Code Agent + Specialized Skills Is All You Need
Every task is a software task. You just need the runtime to run it.
Here's a simple idea: Code Agent + Skills = Any Task.
Not just software tasks. Any task. But there's a catch.
Code Agent: The Universal Problem Solver
A code agent is inherently generic. Give it any task, and it figures out how to solve it by writing and running code. Process a CSV? It writes a script. Call an API? It writes the integration. Generate a report? It builds the pipeline.
This universality is powerful. One agent can handle tasks that would normally require ten different tools. But generic also means starting from scratch every time. The agent doesn't know your company's data formats, your team's conventions, or your domain's edge cases.

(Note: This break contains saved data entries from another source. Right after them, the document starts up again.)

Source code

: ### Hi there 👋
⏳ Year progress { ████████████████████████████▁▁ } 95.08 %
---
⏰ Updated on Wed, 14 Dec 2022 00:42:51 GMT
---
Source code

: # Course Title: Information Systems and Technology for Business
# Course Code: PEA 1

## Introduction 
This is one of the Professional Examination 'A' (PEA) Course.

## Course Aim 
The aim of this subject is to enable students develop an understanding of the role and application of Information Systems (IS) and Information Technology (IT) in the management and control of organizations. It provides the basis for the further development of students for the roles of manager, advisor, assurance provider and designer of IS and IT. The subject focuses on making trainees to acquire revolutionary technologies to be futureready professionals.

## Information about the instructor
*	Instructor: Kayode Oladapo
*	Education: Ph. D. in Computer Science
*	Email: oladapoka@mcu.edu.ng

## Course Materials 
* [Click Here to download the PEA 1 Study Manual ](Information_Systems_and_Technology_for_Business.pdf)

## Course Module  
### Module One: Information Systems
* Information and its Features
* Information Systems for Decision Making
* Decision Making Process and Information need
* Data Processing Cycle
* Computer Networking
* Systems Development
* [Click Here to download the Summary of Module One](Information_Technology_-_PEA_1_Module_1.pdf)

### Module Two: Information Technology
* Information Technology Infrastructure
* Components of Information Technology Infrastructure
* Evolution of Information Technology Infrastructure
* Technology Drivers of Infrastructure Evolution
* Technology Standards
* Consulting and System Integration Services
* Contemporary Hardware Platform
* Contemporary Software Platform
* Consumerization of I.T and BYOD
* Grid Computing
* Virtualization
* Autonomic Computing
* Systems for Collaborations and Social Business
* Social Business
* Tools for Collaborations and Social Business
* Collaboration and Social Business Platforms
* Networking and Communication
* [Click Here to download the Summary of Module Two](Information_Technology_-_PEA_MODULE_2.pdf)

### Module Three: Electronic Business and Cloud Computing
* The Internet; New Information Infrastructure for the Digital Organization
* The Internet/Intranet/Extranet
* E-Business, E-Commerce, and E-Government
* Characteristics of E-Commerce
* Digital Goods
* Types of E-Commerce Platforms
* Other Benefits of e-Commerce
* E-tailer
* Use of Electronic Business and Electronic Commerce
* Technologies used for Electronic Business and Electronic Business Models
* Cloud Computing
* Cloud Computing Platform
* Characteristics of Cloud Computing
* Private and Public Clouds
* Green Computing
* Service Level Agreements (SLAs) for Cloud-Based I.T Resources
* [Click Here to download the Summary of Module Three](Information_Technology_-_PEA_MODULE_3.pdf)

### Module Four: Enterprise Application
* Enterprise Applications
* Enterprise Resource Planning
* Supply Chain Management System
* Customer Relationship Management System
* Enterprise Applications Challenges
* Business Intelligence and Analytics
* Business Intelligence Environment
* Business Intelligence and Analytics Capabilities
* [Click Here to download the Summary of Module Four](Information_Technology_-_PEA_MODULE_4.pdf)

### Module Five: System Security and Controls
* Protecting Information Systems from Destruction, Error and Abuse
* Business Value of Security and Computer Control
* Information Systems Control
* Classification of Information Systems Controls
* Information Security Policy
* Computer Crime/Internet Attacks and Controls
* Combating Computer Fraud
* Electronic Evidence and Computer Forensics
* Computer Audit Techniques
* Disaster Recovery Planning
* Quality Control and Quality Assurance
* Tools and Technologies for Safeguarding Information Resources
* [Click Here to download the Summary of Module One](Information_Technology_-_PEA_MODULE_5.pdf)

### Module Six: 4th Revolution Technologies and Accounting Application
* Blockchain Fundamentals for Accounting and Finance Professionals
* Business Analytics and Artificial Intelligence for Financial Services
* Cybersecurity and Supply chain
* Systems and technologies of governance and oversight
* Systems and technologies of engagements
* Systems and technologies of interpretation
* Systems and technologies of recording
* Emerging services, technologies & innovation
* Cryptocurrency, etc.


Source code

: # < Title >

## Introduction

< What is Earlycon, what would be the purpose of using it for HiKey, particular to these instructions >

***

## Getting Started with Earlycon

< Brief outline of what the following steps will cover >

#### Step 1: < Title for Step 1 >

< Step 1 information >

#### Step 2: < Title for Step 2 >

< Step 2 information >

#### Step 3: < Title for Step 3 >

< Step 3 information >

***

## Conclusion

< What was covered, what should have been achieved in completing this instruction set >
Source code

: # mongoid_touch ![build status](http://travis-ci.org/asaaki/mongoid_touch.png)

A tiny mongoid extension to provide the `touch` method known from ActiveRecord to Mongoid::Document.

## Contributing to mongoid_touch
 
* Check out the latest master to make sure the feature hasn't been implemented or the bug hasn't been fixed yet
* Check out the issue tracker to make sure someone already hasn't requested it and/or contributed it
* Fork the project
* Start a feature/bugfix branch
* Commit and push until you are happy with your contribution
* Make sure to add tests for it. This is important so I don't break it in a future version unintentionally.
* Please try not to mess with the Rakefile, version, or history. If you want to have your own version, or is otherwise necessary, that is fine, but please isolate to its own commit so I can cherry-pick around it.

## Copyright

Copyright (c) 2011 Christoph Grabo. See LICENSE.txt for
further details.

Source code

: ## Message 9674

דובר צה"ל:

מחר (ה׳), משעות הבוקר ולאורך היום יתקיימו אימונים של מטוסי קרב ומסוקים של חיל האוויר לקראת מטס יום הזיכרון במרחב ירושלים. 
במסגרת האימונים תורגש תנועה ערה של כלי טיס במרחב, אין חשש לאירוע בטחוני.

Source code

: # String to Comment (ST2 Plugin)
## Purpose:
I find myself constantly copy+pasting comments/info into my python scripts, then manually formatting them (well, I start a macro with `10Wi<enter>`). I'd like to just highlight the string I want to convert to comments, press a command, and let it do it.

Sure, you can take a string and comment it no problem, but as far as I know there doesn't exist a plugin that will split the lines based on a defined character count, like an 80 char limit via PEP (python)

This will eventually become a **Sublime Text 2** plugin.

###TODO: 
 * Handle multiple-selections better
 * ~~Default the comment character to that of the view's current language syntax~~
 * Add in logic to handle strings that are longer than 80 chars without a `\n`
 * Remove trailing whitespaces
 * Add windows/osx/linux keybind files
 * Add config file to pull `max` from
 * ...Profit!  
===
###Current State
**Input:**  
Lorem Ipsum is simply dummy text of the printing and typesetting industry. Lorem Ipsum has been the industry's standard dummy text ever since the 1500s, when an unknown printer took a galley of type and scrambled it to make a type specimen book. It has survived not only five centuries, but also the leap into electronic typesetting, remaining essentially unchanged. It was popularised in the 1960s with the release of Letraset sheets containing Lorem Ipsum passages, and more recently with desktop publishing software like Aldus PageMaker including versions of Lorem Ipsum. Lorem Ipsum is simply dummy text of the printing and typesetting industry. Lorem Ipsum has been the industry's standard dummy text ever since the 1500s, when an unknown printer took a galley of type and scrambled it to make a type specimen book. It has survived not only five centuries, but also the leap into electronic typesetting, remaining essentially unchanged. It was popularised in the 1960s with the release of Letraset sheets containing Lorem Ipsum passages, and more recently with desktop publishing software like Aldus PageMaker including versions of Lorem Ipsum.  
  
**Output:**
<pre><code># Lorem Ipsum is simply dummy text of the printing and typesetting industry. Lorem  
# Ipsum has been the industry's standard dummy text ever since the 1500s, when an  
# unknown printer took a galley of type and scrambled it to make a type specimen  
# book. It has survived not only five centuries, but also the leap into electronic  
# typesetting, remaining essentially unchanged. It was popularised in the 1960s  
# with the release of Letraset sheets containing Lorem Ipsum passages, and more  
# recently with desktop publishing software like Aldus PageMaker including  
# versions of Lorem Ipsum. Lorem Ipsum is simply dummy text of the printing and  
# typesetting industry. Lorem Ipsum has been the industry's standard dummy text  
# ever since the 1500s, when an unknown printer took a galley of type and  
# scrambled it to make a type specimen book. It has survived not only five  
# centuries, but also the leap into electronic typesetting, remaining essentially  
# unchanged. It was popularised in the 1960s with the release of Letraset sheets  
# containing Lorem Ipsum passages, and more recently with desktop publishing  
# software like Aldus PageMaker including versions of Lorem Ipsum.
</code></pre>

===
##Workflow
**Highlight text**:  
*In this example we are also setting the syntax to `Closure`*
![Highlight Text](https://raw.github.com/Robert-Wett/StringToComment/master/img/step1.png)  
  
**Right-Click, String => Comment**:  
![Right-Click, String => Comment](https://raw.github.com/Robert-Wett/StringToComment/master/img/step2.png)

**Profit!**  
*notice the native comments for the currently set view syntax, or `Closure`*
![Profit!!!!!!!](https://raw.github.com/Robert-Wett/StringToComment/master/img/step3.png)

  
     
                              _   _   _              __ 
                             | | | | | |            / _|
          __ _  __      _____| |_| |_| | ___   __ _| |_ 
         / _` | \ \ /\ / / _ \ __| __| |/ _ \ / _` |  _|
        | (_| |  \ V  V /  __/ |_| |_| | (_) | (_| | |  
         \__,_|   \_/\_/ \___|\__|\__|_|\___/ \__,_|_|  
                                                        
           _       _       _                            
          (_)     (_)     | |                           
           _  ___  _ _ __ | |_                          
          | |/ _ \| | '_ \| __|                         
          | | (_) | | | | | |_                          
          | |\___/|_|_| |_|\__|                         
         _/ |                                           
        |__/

Skills: Specialized Knowledge, Repeatable Results
A skill transforms a generic agent into a domain expert. It's a reusable prompt that encodes specialized knowledge - your proprietary data schemas, your company's workflows, your industry's best practices.
The more specialized the skill, the more useful it becomes. A generic "analyze data" prompt gives you generic results. A skill that knows your specific KPIs, your data sources, and your reporting format? That's a team member who never forgets.
Skills capture expertise without requiring you to maintain code. The agent does the work, the skill guides it with domain knowledge, and you get results tailored to your exact needs.
The Missing Piece: Runtime
You have the code agent. You have the skills. Now where do you run them?
Traditional infrastructure wasn't built for this. A runtime for code agents needs three things:
1. Run from Anywhere
Users should be able to run any agent and skill combination, from anywhere, at any time. Like serverless functions - you don't think about servers, you just invoke the agent and it runs. No setup, no provisioning, no waiting. The agent is always ready.
2. Isolation
Each agent needs its own isolated environment. When you run an agent, it shouldn't interfere with other agents - or be affected by them. Complete separation. Your agent's files, processes, and state are yours alone. This isn't just about security; it's about reliability. One agent crashing shouldn't take down another.
3. State Management
Here's where agents fundamentally differ from traditional services. A typical API request runs once and is destroyed. An agent? It might run for an hour. Or a day. Or a month.
Agents need to pause and resume. They need to survive disconnections. They need to pick up where they left off after a crash. The conversation history, the working files, the execution state - all of it needs to persist across sessions, not just within a single request.
This is the gap. We have frameworks to build agents, observability to trace them, evals to test them. But the infrastructure to actually run them at scale? That's been missing.
Code Agent + Skills + Runtime
That's what Rebyte provides. The runtime layer that turns code agents into production services.
- Run agents as APIs - HTTP endpoints, not terminal sessions
- State management - sessions persist, context survives restarts
- Streaming - durable streams that handle disconnects gracefully
- Isolation - every task runs in its own VM, guaranteed separation
- Recovery - agent crashes? State is checkpointed, conversation resumes
Code Agent + Skills tells you what's possible. The runtime makes it actually work.
Every task is a software task. Now you have the infrastructure to run it.